Sanger sequencing data
The Sanger High-Throughput Sequencing Data Import tool is designed to handle the large volumes of Sanger data. Formats supported are ab, abi, ab1, scf and phd. Compressed data in gzip format is also supported (.gz).
Sanger sequencing data can also be imported using the standard Import () tool (Import bioinformatics data). The following are key differences of the high throughput importer when compared to the standard importer:
- It is designed to handle large volumes of data efficently.
- A given batch of sequences is imported to a single sequence list. The standard importer creates a single sequence element for each imported sequence.
- The chromatogram traces are removed (quality scores remain). This improves performance; trace data takes up a lot of disk space, and this can impact speed and memory consumption of downstream analyses.
- Paired reads are supported.
Sanger data can also be imported during a workflow run using on-the-fly import, described in Launching workflows individually and in batches. Both the standard importer ("Trace files") and the high throughput importer ("Sanger") are available using the on-the-fly import.
The configuration step when using the high throughput Sanger importer is shown in figure 7.14.
Figure 7.14: Selecting input and configuring a high throughput Sanger import
Configuring the import:
- Paired reads Import pairs of reads into a single sequence list. When enabled, the files selected for import will be sorted, and then the first and second file will be imported together as paired reads, the third and fourth file will be imported together as paired reads, etc. The selection of "Forward-reverse" or "Reverse-forward" in the "Paired read information" area determines whether the first file is treated as containing forward reads and the second file reverse reads, or vice versa. As an example, with two files:
sample1_fwd
containing forward reads andsample1_rev
containing reverse reads, and selecting the "Forward-reverse" option, you would get a single sequence list, marked as containing paired reads, with the pairs in the expected orientation. Insert sizes can also be specified, using the "Minimum distance" and "Maximum distance" settings. Data sets with different insert sizes should be imported separately. Read more about handling paired data. - Discard read names Selecting this option saves disk space. Names of individual sequences are often irrelevant in large datasets.

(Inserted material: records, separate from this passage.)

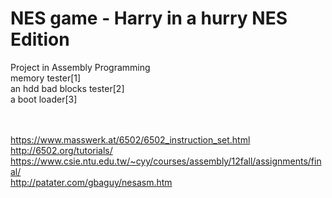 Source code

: # NES game - Harry in a hurry NES Edition
Project in Assembly Programming</br>
memory tester[1]</br> 
an hdd bad blocks tester[2]<br/>
a boot loader[3]</br>


<br><br>
https://www.masswerk.at/6502/6502_instruction_set.html<br>
http://6502.org/tutorials/<br>
https://www.csie.ntu.edu.tw/~cyy/courses/assembly/12fall/assignments/final/<br>
http://patater.com/gbaguy/nesasm.htm<br>
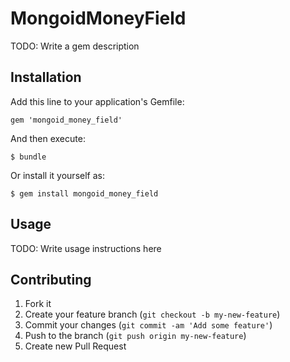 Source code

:# MongoidMoneyField

TODO: Write a gem description

## Installation

Add this line to your application's Gemfile:

    gem 'mongoid_money_field'

And then execute:

    $ bundle

Or install it yourself as:

    $ gem install mongoid_money_field

## Usage

TODO: Write usage instructions here

## Contributing

1. Fork it
2. Create your feature branch (`git checkout -b my-new-feature`)
3. Commit your changes (`git commit -am 'Add some feature'`)
4. Push to the branch (`git push origin my-new-feature`)
5. Create new Pull Request
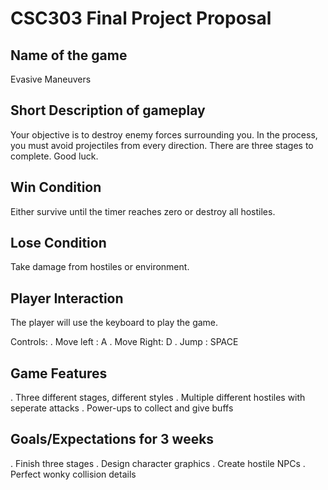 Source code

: # CSC303 Final Project Proposal


## Name of the game

Evasive Maneuvers

## Short Description of gameplay

Your objective is to destroy enemy forces surrounding you. In the process, you must avoid projectiles from every direction. 
There are three stages to complete. Good luck.

## Win Condition

Either survive until the timer reaches zero or destroy all hostiles.

## Lose Condition

Take damage from hostiles or environment.

## Player Interaction

The player will use the keyboard to play the game. 

Controls:
. Move left : A
. Move Right: D
. Jump      : SPACE

## Game Features

. Three different stages, different styles
. Multiple different hostiles with seperate attacks
. Power-ups to collect and give buffs

## Goals/Expectations for 3 weeks

. Finish three stages
. Design character graphics
. Create hostile NPCs
. Perfect wonky collision details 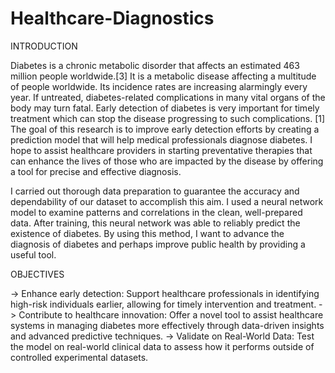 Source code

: # Healthcare-Diagnostics



INTRODUCTION 

Diabetes is a chronic metabolic disorder that affects an estimated 463 million people worldwide.[3] It is a metabolic disease affecting a multitude of people worldwide. Its incidence rates are increasing alarmingly every year. If untreated, diabetes-related complications in many vital organs of the body may turn fatal. Early detection of diabetes is very important for timely treatment which can stop the disease progressing to such complications. [1] The goal of this research is to improve early detection efforts by creating a prediction model that will help medical professionals diagnose diabetes. I hope to assist healthcare providers in starting preventative therapies that can enhance the lives of those who are impacted by the disease by offering a tool for precise and effective diagnosis.

I carried out thorough data preparation to guarantee the accuracy and dependability of our dataset to accomplish this aim. I used a neural network model to examine patterns and correlations in the clean, well-prepared data. After training, this neural network was able to reliably predict the existence of diabetes. By using this method, I want to advance the diagnosis of diabetes and perhaps improve public health by providing a useful tool.

OBJECTIVES 

-> Enhance early detection: Support healthcare professionals in identifying high-risk individuals earlier, allowing for timely intervention and treatment.
-> Contribute to healthcare innovation: Offer a novel tool to assist healthcare systems in managing diabetes more effectively through data-driven insights and advanced predictive techniques.
-> Validate on Real-World Data: Test the model on real-world clinical data to assess how it performs outside of controlled experimental datasets.

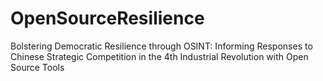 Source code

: # OpenSourceResilience
Bolstering Democratic Resilience through OSINT: Informing Responses to Chinese Strategic Competition in the 4th Industrial Revolution with Open Source Tools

- Discard quality scores Selecting this option can save substantial space, and can decrease memory consumption for downstream activities. Quality scores should be retained if they are relevant to your work. For example, quality scores are used for variant detection and can (optionally) be seen displayed in views of read mappings.
The next wizard step provides some options for handling the results. When the option to "Create subfolders per batch unit" is enabled, each sequence list created will be put into its own subfolder. This can be helpful for running analyses in batches and for organizing the results of subsequent analyses.